For Your Edification:
- Create org specific training material based on YOUR system and YOUR system preferences. This will also help in testing YOUR system.
- For FTP scheduled jobs, know what 6.x offers and identify any gaps and what is needed to fill those gaps prior to go-live.
- TESTING TESTING TESTING- test out likely and unlikely scenarios and build in Test and then in Production. Have managers and department leads involved in testing and workflows to ensure that all staff are aware of all possible workflows.
- Understand Charge process/Charge capture to assist in appropriate build to prevent financial issues after go-live.
- The population of dictionaries in 6.x occurs primarily in one of the following four ways; via conversions, migrations, copies or by standard content.
- Printer Changes - need to re-label printers as there is a change is character definition from 10 to 12 when migrating to 6.x.

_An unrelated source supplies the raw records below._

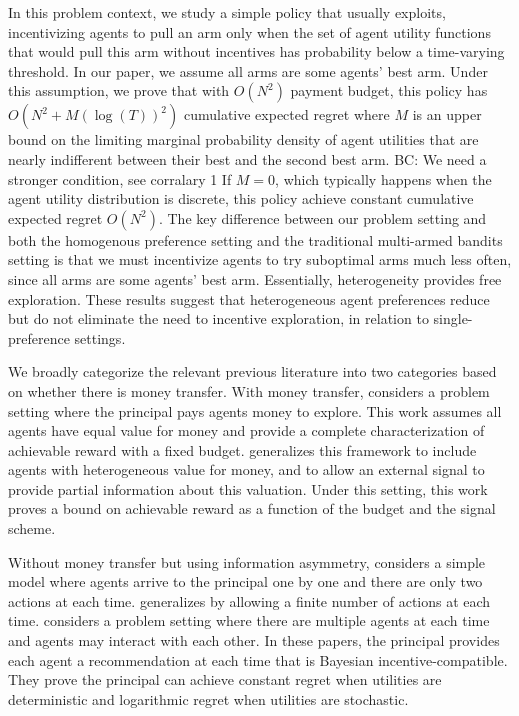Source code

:\documentclass{article}
\newcommand{\bccomment}[1]{{\color{blue}BC: #1}}
\begin{document}

In this problem context, we study a simple policy that usually exploits, incentivizing agents to pull an arm only when the set of agent utility functions that would pull this arm without incentives has probability below a time-varying threshold. In our paper, we assume all arms are some agents' best arm. Under this assumption, we prove that with $O(N^2)$ payment budget, this policy has $O(N^2+M(\log(T))^2)$ cumulative expected regret where $M$ is an upper bound on the limiting marginal probability density of agent utilities that are nearly indifferent between their best and the second best arm. \bccomment{We need a stronger condition, see corralary 1} If $M=0$, which typically happens when the agent utility distribution is discrete, this policy achieve constant cumulative expected regret $O(N^2)$. The key difference between our problem setting and both the homogenous preference setting and the traditional multi-armed bandits setting is that we must incentivize agents to try suboptimal arms much less often, since all arms are some agents' best arm.  Essentially, heterogeneity provides free exploration.  These results suggest that heterogeneous agent preferences reduce but do not eliminate the need to incentive exploration, in relation to single-preference settings. 

We broadly categorize the relevant previous literature into two categories based on whether there is money transfer.
With money transfer, \cite{frazier2014incentivizing} considers a problem setting where the principal pays agents money to explore. This work assumes all agents have equal value for money and provide a complete characterization of achievable reward with a fixed budget. \cite{han2015incentivizing} generalizes this framework to include agents with heterogeneous value for money, and to allow an external signal to provide partial information about this valuation. Under this setting, this work proves a bound on achievable reward as a function of the budget and the signal scheme.

Without money transfer but using information asymmetry, \cite{kremer2014implementing} considers a simple model where agents arrive to the principal one by one and there are only two actions at each time. \cite{mansour2015bayesian} generalizes \cite{kremer2014implementing} by allowing a finite number of actions at each time. \cite{mansour2016bayesian} considers a problem setting where there are multiple agents at each time and agents may interact with each other. In these papers, the principal provides each agent a recommendation at each time that is Bayesian incentive-compatible. They prove the principal can achieve constant regret when utilities are deterministic and logarithmic regret when utilities are stochastic.
\end{document}

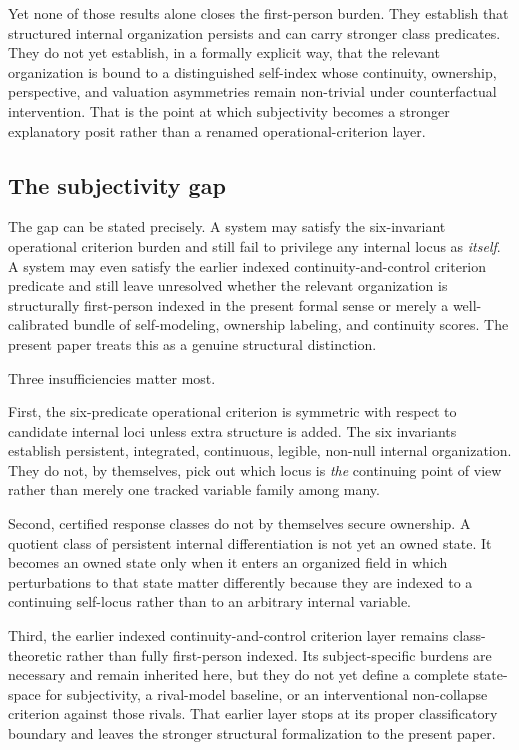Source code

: \documentclass[11pt,a4paper]{article}
\theoremstyle{definition}
\begin{document}
Yet none of those results alone closes the first-person burden. They establish that structured internal organization persists and can carry stronger class predicates. They do not yet establish, in a formally explicit way, that the relevant organization is bound to a distinguished self-index whose continuity, ownership, perspective, and valuation asymmetries remain non-trivial under counterfactual intervention. That is the point at which subjectivity becomes a stronger explanatory posit rather than a renamed operational-criterion layer.

\subsection{The subjectivity gap}
The gap can be stated precisely. A system may satisfy the six-invariant operational criterion burden and still fail to privilege any internal locus as \emph{itself}. A system may even satisfy the earlier indexed continuity-and-control criterion predicate and still leave unresolved whether the relevant organization is structurally first-person indexed in the present formal sense or merely a well-calibrated bundle of self-modeling, ownership labeling, and continuity scores. The present paper treats this as a genuine structural distinction.

Three insufficiencies matter most.

First, the six-predicate operational criterion is symmetric with respect to candidate internal loci unless extra structure is added. The six invariants establish persistent, integrated, continuous, legible, non-null internal organization. They do not, by themselves, pick out which locus is \emph{the} continuing point of view rather than merely one tracked variable family among many.

Second, certified response classes do not by themselves secure ownership. A quotient class of persistent internal differentiation is not yet an owned state. It becomes an owned state only when it enters an organized field in which perturbations to that state matter differently because they are indexed to a continuing self-locus rather than to an arbitrary internal variable.

Third, the earlier indexed continuity-and-control criterion layer remains class-theoretic rather than fully first-person indexed. Its subject-specific burdens are necessary and remain inherited here, but they do not yet define a complete state-space for subjectivity, a rival-model baseline, or an interventional non-collapse criterion against those rivals. That earlier layer stops at its proper classificatory boundary and leaves the stronger structural formalization to the present paper.
\end{document}
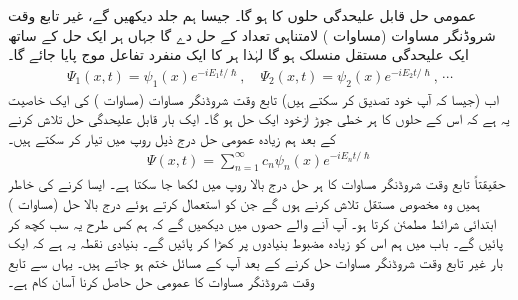 \quad
عمومی حل قابل علیحدگی حلوں کا  ہو گا۔ جیسا ہم جلد دیکھیں گے،  غیر تابع وقت شروڈنگر مساوات  (مساوات )   لامتناہی تعداد کے حل   دے گا جہاں ہر ایک حل کے ساتھ ایک علیحدگی مستقل  منسلک ہو گا لہٰذا  ہر  کا ایک منفرد تفاعل موج پایا جائے گا۔ 
\begin{align*}
\Psi_{1} (x,t) = \psi_{1}(x)e^{-iE_{1}t/\hslash} , \quad \Psi_{2} (x,t) = \psi_{2}(x)e^{-iE_{2}t/\hslash}, \, \cdots 
\end{align*}
اب (جیسا کہ آپ خود تصدیق کر سکتے ہیں)  تابع وقت شروڈنگر مساوات  (مساوات ) کی ایک خاصیت یہ ہے کہ اس کے حلوں کا ہر خطی جوڑ ازخود ایک حل ہو گا۔ ایک بار قابل علیحدگی حل تلاش کرنے کے بعد ہم زیادہ عمومی حل درج ذیل روپ میں تیار کر سکتے ہیں۔
\begin{align}\label{مساوات_شروڈنگر_خطی_جوڑ_عمومی_حل}
\Psi (x,t) = \sum_{n=1}^{\infty} c_{n} \psi_{n}(x)e^{-iE_{n}t/\hslash}
\end{align}
حقیقتاً  تابع وقت شروڈنگر مساوات کا ہر حل درج بالا روپ میں لکھا جا سکتا ہے۔ ایسا کرنے کی خاطر ہمیں وہ مخصوص مستقل 
  تلاش کرنے ہوں گے جن کو استعمال کرتے ہوئے درج بالا حل (مساوات ) ابتدائی شرائط مطمئن کرتا ہو۔ آپ آنے والے حصوں میں دیکھیں گے کہ ہم کس طرح یہ سب کچھ کر پائیں گے۔ باب  میں  ہم اس کو زیادہ مضبوط بنیادوں پر کھڑا کر پائیں گے۔ بنیادی نقطہ یہ ہے کہ ایک بار  غیر تابع وقت شروڈنگر مساوات حل کرنے کے بعد آپ کے مسائل ختم ہو جاتے ہیں۔ یہاں سے تابع وقت شروڈنگر مساوات کا عمومی حل حاصل کرنا آسان کام ہے۔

- If third party or add on vendor is used for dispersing clinical reports, a few items to keep in mind:
-The MEDITECH C/S 6.x is a different HCIS and does process reports differently from MAGIC. Modifications will need to be made to ensure that reports are processed.
-Windows printers need to be configured to receive reports for C/S 6.x. C/S 6.x does not have embedded printing routines.
-Review your report distribution templates and make necessary changes so that C/S 6.x reports are properly processed.
-Prior to processing reports generated by the C/S 6.x system, import a MIS provider dictionary from the C/S HCIS.